Most of these viruses belonged to subclade 6B.1A5A and contained amino acid substitutions D187A and Q189E (e.g. A/Guangdong-Maonan/SWL1536/2019) in their HA proteins. Although antigenic analyses do not detect all antigenic differences in these A(H1N1)pdm09 viruses, amino acid substitutions acquired in the circulating viruses were within the antigenic HA epitopes (8). Almost all influenza A(H1N1)pdm09 viruses were well inhibited by ferret antisera raised against A/Guangdong-Maonan/SWL1536/2019, but group 5A-156K viruses reacted poorly with these antisera and were antigenically distinct, and the 5A-156K group has increased rapidly in many countries since December 2019 (3). The majority of circulating A(H3N2) viruses belonged to subclade 3C.2a1b. Among A(H3N2) viruses circulating globally, there were regional differences in the proportions of subclades circulating, and viruses with 2a1b+T135K subclade (e.g. A/Hong Kong/2671/2019) are the most prevalent in the mainland of China. Because most of the B/Victoria lineage viruses belonged to subclade V1A.3 (e.g. B/ Washington/02/2019), they were well inhibited by post-infection ferret antisera raised against B/Washington/02/2019 viruses. Most B/Yamagata lineage viruses were antigenically and genetically similar to the reference viruses representing the components of vaccines for the 2019−2021 northern hemisphere influenza season. It is worth noting that vaccine effectiveness cannot be determined solely based on similarity between circulating viruses and vaccine reference viruses because there are many other factors influencing vaccine effectiveness.

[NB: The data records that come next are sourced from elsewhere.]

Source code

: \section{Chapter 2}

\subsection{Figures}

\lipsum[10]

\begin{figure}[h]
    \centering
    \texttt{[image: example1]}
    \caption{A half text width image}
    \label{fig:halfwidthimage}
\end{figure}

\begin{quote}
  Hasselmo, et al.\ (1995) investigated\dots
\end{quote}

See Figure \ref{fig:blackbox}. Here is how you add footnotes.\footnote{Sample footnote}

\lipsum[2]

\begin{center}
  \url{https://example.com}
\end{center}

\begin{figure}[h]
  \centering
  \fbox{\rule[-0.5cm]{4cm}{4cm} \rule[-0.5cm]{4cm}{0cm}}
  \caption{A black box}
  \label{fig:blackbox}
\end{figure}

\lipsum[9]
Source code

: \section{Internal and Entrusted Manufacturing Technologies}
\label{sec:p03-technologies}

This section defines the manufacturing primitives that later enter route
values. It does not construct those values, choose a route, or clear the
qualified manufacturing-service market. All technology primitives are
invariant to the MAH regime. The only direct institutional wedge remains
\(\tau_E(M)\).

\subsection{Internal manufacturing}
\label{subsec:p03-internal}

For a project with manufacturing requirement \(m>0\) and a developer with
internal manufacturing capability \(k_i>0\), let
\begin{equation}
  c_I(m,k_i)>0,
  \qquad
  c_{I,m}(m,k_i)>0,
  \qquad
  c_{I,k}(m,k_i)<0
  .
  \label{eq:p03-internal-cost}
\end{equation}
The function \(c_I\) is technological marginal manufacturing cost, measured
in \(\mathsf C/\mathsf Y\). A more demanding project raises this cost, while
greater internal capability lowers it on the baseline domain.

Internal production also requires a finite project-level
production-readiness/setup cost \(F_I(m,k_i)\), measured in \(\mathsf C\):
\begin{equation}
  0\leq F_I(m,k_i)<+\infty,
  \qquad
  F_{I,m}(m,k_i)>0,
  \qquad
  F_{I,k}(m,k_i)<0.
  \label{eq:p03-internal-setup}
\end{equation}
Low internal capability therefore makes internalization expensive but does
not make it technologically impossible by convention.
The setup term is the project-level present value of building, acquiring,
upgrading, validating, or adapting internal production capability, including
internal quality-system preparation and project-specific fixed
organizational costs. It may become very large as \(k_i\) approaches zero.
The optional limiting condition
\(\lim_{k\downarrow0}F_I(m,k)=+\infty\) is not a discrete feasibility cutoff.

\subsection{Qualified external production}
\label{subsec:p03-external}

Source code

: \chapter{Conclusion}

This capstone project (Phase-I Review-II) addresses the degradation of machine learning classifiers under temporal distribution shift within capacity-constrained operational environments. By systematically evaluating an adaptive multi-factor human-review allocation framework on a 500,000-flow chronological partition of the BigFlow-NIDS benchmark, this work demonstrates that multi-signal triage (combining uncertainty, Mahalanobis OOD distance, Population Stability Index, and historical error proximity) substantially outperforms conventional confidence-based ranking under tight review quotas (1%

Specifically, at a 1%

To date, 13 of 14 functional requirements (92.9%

Based on our analysis, >99% of seasonal influenza viruses were susceptible to oseltamivir and zanamivir. Only 3 influenza A(H1N1)pdm09 viruses were resistant and included the H275Y or H275H/Y amino acid substitution in the NA protein that has previously been associated with highly reduced susceptibility to oseltamivir. The H275Y amino acid substitution in A(H1N1)pdm09 viruses is considered clinically relevant and leads to reduced treatment efficacy (4). An influenza B/Victoria lineage virus showed reduced inhibition by oseltamivir and highly reduced inhibition by zanamivir; this virus had a G243D amino acid substitution in the NA protein, a substitution that has not been previously described. The G243S/G amino acid substitution, which was reported in B/Victoria-lineage viruses, is associated with reduced susceptibility to zanamivir (9). We should conduct additional evaluation to clarify the significance of this substitution. Anti-influenza drugs are effective as post-exposure prophylaxis and treatments for influenza virus infection. It is important to continuously monitor antiviral resistance of circulating influenza viruses.

The COVID-19 pandemic has changed lifestyles, improved public health preventative measures, and had an impact on other respiratory infectious diseases including influenza. Surveillance and research on influenza should be strengthened, including human infection with zoonotic influenza, to better predict and prepare for the next pandemic.